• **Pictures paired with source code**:

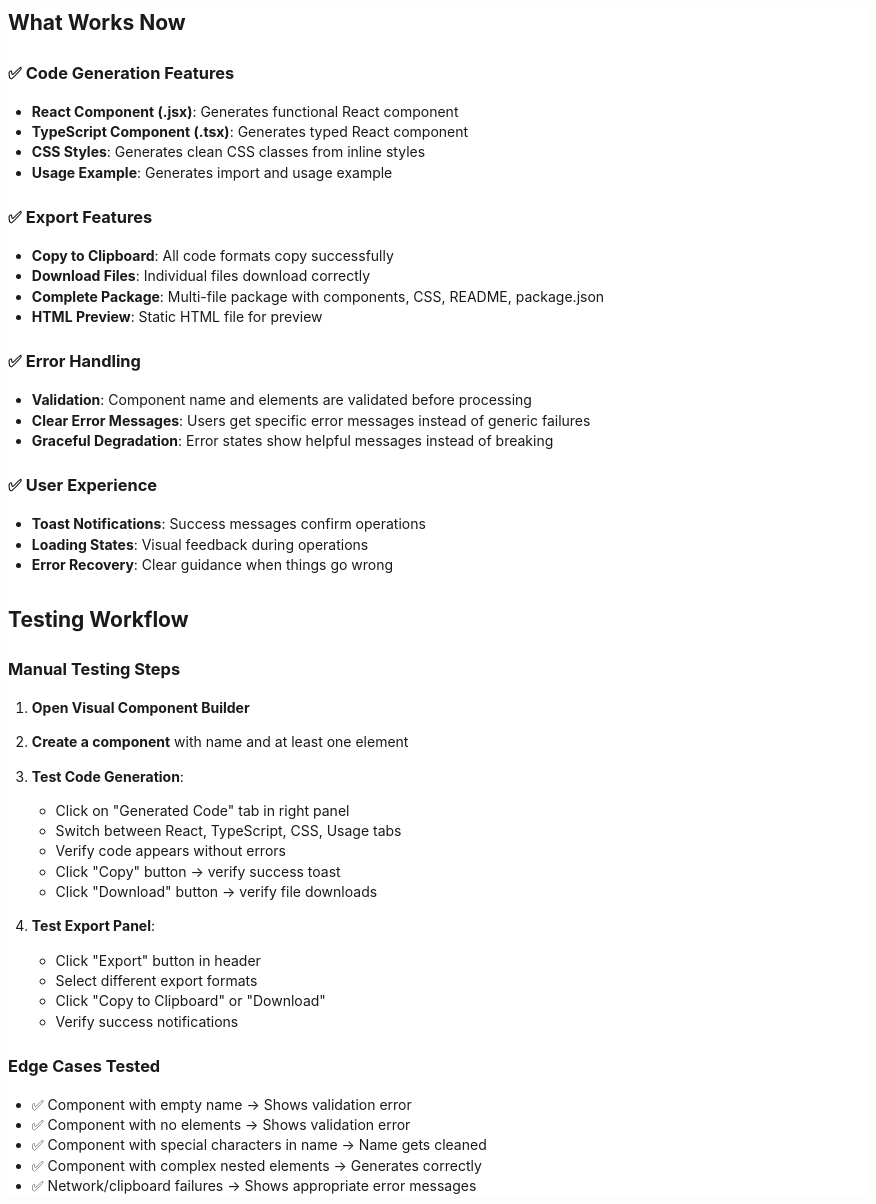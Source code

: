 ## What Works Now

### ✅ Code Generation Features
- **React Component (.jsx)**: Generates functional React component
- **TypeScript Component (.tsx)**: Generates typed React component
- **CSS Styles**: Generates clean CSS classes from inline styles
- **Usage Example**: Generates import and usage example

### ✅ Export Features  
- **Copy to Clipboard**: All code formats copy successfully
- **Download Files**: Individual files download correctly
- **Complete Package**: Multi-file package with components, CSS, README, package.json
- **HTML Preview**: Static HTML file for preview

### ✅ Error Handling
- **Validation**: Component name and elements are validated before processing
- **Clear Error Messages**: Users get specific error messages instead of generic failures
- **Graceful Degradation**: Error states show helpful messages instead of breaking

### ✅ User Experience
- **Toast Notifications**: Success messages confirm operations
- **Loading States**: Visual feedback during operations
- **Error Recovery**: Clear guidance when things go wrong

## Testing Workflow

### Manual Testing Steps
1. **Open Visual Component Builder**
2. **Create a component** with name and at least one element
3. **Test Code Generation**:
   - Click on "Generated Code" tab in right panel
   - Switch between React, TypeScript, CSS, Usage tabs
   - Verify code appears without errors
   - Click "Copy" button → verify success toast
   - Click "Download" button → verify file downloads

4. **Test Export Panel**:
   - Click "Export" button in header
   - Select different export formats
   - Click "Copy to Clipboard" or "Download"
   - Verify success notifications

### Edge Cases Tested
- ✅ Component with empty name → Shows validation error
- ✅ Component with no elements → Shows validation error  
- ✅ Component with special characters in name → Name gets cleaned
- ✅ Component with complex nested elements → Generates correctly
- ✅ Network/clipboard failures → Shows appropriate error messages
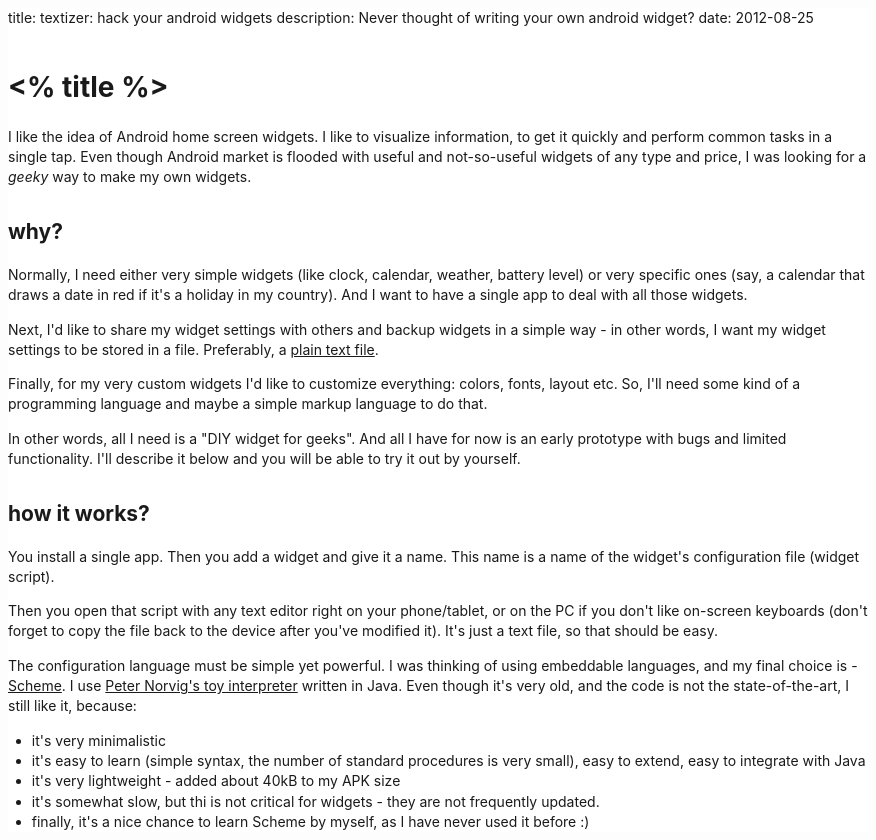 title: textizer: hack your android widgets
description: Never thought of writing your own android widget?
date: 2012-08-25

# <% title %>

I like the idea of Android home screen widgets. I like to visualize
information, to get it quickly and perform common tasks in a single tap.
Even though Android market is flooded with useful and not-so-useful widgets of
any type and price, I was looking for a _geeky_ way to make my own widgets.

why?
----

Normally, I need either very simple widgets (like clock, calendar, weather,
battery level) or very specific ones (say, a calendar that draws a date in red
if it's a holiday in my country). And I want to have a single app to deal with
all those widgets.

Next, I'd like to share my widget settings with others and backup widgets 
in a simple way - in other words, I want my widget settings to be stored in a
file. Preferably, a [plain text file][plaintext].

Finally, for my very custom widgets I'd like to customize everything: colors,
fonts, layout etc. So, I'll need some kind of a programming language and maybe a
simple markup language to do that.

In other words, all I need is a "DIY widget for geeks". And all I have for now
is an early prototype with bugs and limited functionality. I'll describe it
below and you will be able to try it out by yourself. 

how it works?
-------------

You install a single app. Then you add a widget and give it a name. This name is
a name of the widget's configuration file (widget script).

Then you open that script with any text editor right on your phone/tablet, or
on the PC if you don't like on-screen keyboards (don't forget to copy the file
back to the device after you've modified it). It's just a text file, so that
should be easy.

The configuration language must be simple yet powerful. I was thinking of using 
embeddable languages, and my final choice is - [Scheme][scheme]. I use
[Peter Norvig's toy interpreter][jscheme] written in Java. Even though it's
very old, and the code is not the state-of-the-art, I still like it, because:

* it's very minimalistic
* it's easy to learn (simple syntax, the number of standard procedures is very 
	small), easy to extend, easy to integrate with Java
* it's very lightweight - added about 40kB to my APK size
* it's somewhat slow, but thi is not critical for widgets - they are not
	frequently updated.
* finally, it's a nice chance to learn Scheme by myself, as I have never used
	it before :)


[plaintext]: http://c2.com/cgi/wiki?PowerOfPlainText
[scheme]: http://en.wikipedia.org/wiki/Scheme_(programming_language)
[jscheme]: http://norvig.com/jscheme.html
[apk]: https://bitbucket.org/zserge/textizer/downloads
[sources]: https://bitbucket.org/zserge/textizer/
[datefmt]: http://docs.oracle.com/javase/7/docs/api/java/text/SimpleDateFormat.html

• **REQUIRED WORK**:
The result should consist solely of the lines from the one that contains "[jscheme]: http://norvig.com/jscheme.html" to the last line of the records above, reproduced exactly.

• **YOUR RESPONSE**:
[jscheme]: http://norvig.com/jscheme.html
[apk]: https://bitbucket.org/zserge/textizer/downloads
[sources]: https://bitbucket.org/zserge/textizer/
[datefmt]: http://docs.oracle.com/javase/7/docs/api/java/text/SimpleDateFormat.html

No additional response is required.